The problem ->
State the number of lines with "placa" in the listing, leaving out everything else.

Provided material ->

- Opening Delimiter -

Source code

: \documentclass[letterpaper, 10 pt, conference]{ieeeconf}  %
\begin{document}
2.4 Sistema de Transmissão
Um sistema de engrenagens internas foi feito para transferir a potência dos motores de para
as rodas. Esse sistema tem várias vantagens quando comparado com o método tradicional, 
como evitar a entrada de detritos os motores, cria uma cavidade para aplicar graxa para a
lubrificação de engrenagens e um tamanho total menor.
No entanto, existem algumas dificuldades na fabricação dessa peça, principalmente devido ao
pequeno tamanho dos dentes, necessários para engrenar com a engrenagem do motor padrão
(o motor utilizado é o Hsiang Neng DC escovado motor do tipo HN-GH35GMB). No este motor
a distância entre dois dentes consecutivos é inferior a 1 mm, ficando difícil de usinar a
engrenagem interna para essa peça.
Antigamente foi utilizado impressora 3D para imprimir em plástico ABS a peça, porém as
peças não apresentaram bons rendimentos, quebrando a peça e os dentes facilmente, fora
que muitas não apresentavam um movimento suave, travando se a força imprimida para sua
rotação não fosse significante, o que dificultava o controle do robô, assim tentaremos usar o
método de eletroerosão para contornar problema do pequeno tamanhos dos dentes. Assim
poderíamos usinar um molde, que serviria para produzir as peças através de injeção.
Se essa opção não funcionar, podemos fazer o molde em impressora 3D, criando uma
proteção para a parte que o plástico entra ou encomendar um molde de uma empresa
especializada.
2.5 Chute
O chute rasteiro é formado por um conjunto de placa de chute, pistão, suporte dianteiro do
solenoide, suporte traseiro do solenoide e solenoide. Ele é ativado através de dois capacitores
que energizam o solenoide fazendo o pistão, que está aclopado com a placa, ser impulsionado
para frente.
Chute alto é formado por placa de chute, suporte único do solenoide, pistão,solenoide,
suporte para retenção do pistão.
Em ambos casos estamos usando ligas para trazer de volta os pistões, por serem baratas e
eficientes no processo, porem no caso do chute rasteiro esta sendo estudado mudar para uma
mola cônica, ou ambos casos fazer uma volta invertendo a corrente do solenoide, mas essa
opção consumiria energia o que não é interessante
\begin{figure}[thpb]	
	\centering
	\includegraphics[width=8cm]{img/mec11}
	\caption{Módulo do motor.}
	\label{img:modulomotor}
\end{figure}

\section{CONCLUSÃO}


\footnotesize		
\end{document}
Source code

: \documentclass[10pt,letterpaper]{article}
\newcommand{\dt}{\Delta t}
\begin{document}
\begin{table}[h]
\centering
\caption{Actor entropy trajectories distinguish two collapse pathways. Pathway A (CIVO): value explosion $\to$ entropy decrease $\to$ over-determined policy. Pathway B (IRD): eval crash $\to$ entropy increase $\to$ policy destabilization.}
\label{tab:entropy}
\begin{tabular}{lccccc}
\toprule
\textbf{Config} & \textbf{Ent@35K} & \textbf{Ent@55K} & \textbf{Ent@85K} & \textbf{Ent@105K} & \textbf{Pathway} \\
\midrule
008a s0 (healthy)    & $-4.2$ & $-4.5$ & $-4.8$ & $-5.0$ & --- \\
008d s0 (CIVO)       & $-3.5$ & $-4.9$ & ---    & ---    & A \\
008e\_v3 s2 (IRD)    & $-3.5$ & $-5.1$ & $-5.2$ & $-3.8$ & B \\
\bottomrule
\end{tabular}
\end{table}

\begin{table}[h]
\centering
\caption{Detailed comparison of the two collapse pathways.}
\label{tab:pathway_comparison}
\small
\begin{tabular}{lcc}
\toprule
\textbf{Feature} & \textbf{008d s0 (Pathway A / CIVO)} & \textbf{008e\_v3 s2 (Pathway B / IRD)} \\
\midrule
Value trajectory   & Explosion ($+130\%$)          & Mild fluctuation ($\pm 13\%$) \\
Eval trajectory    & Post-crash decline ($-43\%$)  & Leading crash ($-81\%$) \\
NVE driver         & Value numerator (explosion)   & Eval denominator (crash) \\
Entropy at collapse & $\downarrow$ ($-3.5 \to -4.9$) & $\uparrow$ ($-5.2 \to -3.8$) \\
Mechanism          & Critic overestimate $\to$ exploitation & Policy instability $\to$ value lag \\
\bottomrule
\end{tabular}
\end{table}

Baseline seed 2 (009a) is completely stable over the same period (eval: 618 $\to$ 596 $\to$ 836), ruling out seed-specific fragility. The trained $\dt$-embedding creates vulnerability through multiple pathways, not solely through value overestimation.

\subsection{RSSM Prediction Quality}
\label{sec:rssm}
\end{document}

- Closing Delimiter -

Answer to this problem ->
3